The BellRays perform on Friday, Oct. 3 at Plush, 340 E. Sixth St. Flash Express open at 10:30 p.m. For more information call 798-1298.

CHEW ON THIS: Miami's Glasseater veers from chunky hardcore riffs and growling vocals to Southern Cal-style bouncy pop-punk to emo wimpiness, and that's just in "Greetings -- Goodbye," the first song on their fourth and latest album, Everything Is Beautiful When You Don't Look Down (2003, Victory). Unfortunately, the result is a muddled mess that superficially flirts with genre exercises, as opposed to streamlining everything into a cohesive whole. Sorry, guys, but inserting menacing growls into third-rate emo tunes will only win you puzzled looks, not credit for inventing a new genre.

Glasseater performs on Friday, Oct. 3, at Skrappy's, 201 E. Broadway Blvd. The show starts at 7 p.m. with opening sets from Fighting Jacks, Calibretto, Riddled With Guilt and Sevens Ending. Call 358-4287 for further details.

GO SEE GOLIGHTLY: Though she's become familiar to millions as the White Stripes' duet partner on "It's True That We Love One Another," the album-closing novelty tune from the Stripes' Elephant, Holly Golightly--surprisingly, her real name--has been releasing critically acclaimed albums for well more than a decade. The British singer/guitarist/songwriter began her musical career as a member of Thee Headcoatees, the sister band to Billy Childish's Thee Headcoats, both of which churned out intentionally ephemeral, stomping, three-chord garage rock. Since going solo, in 1995, Golightly has tempered her approach, favoring melancholic weepers, acoustic blues, country, soul, psychedelic chimers--hell, just about everything except garage rock.

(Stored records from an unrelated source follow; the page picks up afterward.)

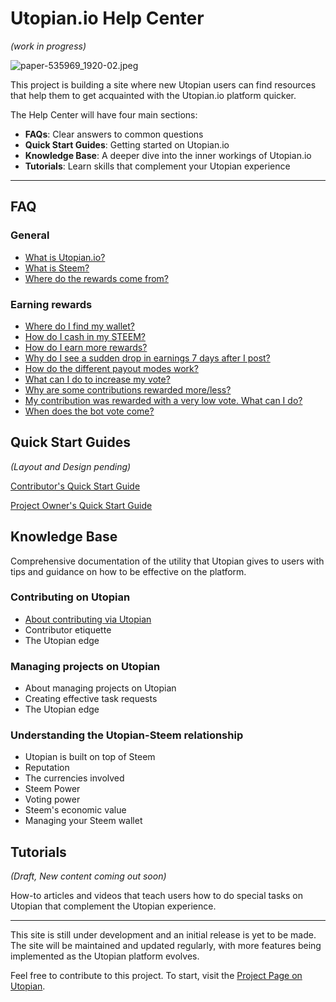# Utopian.io Help Center

*(work in progress)*


![paper-535969_1920-02.jpeg](https://steemitimages.com/DQmYYGtbVkHgVC4H9h9Te5Y4yyMszK6WUFGy4vnfkfxC9Vr/paper-535969_1920-02.jpeg)

This project is building a site where new Utopian users can find resources that help them to get acquainted with the Utopian.io platform quicker.


The Help Center will have four main sections:

- **FAQs**: Clear answers to common questions
- **Quick Start Guides**: Getting started on Utopian.io
- **Knowledge Base**: A deeper dive into the inner workings of Utopian.io
- **Tutorials**: Learn skills that complement your Utopian experience

---

## FAQ

### General

- [What is Utopian.io?](faq/what-is-utopian.md)
- [What is Steem?](faq/what-is-steem.md)
- [Where do the rewards come from?](faq/where-do-the-rewards-come-from.md)

### Earning rewards
- [Where do I find my wallet?](faq/where-do-i-find-my-wallet.md)
- [How do I cash in my STEEM?](faq/how-can-i-cash-in-my-steem.md)
- [How do I earn more rewards?](faq/how-do-i-earn-more-rewards.md)
- [Why do I see a sudden drop in earnings 7 days after I post?](faq/why-do-payouts-drop-after-7-days.md)
- [How do the different payout modes work?](faq/how-do-the-different-payout-modes-work.md)
- [What can I do to increase my vote?](faq/what-can-i-do-to-increase-my-vote.md)
- [Why are some contributions rewarded more/less?](faq/why-are-some-contributions-rewarded-more-less.md)
- [My contribution was rewarded with a very low vote. What can I do?](faq/my-contribution-was-rewarded-with-a-very-low-vote-what-can-i-do.md)
- [When does the bot vote come?](faq/when-does-the-bot-vote-come.md)

## Quick Start Guides

*(Layout and Design pending)*


[Contributor's Quick Start Guide](guides/quickstart_contributors.md)

[Project Owner's Quick Start Guide](guides/quickstart_project-owners.md)


## Knowledge Base

Comprehensive documentation of the utility that Utopian gives to users with tips and guidance on how to be effective on the platform.

### Contributing on Utopian

- [About contributing via Utopian](kb/contributors/about-contributing.md)
- Contributor etiquette
- The Utopian edge


### Managing projects on Utopian

- About managing projects on Utopian
- Creating effective task requests
- The Utopian edge

### Understanding the Utopian-Steem relationship

- Utopian is built on top of Steem
- Reputation
- The currencies involved
- Steem Power
- Voting power
- Steem's economic value
- Managing your Steem wallet


## Tutorials

*(Draft, New content coming out soon)*

How-to articles and videos that teach users how to do special tasks on Utopian that complement the Utopian experience.

---

This site is still under development and an initial release is yet to be made. The site will be maintained and updated regularly, with more features being implemented as the Utopian platform evolves.

Feel free to contribute to this project. To start, visit the [Project Page on Utopian](https://utopian.io/project/imwatsi/utopian.io-help_center/github/111396190/all).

Golightly will bring her eclectic array of styles to Solar Culture Gallery, 31 E. Toole Ave., on Saturday, Oct. 4. KO & the Knockouts and the Okmoniks open the all-ages show at 9 p.m. Cover is $8. Questions? Call 884-0874 for answers.

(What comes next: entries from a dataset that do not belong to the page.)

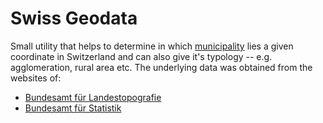 # Swiss Geodata

Small utility that helps to determine in
which [municipality](https://en.wikipedia.org/wiki/List_of_municipalities_of_Switzerland) lies a given coordinate in
Switzerland and can also give it's typology -- e.g. agglomeration, rural area etc. The underlying data was obtained from
the websites of:

- [Bundesamt für Landestopografie](https://shop.swisstopo.admin.ch/de/products/landscape/boundaries3D)
- [Bundesamt für Statistik](https://www.atlas.bfs.admin.ch/maps/13/de/12360_12482_3191_227/20593.html)
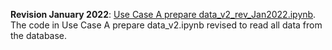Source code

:**Revision January 2022**: [Use Case A prepare data_v2_rev_Jan2022.ipynb](https://github.com/eurostat/NLP4Stat/blob/testing/Use%20case%20A/Use%20Case%20A%20Graphical%20exploration/R%20Shiny%20files/Use%20Case%20A%20prepare%20data_v2_rev_Jan2022.ipynb). The code in Use Case A prepare data_v2.ipynb revised to read all data from the database.

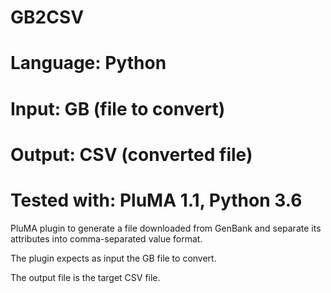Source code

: # GB2CSV
# Language: Python
# Input: GB (file to convert)
# Output: CSV (converted file)
# Tested with: PluMA 1.1, Python 3.6

PluMA plugin to generate a file downloaded from GenBank 
and separate its attributes into comma-separated value format.

The plugin expects as input the GB file to convert.

The output file is the target CSV file.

ON THE BANDWAGON: David Wilcox is a familiar name to Tucsonans, having once headlined the Tucson Folk Festival, and he's back this week to help raise funds for next year's festival. His latest album, Into the Mystery (2003, What Are Records?), is another collection of folk-pop songs that are so achingly sincere, they sound as if they could have been recorded in a vacuum in which irony could find no purchase.

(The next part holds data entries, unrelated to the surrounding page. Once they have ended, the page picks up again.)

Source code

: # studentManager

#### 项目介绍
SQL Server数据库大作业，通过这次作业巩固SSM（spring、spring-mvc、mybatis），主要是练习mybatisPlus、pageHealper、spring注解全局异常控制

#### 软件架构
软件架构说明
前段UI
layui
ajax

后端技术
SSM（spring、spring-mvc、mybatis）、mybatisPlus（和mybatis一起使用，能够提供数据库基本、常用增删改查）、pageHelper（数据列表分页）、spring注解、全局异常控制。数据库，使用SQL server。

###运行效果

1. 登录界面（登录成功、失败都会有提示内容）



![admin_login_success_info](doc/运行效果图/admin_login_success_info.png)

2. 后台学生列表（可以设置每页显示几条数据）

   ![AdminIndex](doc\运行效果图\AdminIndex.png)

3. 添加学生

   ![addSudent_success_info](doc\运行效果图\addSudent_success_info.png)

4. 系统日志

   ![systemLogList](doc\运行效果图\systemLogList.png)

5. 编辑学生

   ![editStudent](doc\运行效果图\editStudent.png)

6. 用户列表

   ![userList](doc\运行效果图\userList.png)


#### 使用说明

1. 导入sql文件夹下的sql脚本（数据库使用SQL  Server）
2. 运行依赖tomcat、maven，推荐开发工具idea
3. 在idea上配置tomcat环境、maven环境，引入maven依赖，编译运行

Wilcox performs at 8 p.m. on Friday, Oct. 3, at the Berger Performing Arts Center, 1200 W. Speedway Blvd. Advance tickets are $14 for members of TKMA, In Concert! and KXCI, and $16 for the general public, and may be purchased at the Green Fire Bookshop, CD City, The Folk Shop, and Antigone Books or online at www.dotucson.com.

Seattle's Maktub, regular visitors to the Old Pueblo, have almost single-handedly resurrected the golden era of '60s and '70s funk and soul, and updated it with a slight dose of noise a la Bad Brains. Still touring on the strength of the re-release of their second album, Khronos (2003, Velour), the band puts on a hell of a live show.

Maktub performs at Plush, 340 E. Sixth St., on Thursday, Oct. 2. DJ Clayton Steele opens at 9:30 p.m. Call 798-1298 for more info.

Also making an appearance at Plush this week is Mike Glabicki, frontman for world-beat jam band Rusted Root. While we have no idea what his solo work sounds like, you can rest assured the Birkenstock-and-patchouli crowd will pack the room. He'll perform on Wednesday, Oct. 8. Sunday Afternoon Trio opens at 9:30 p.m.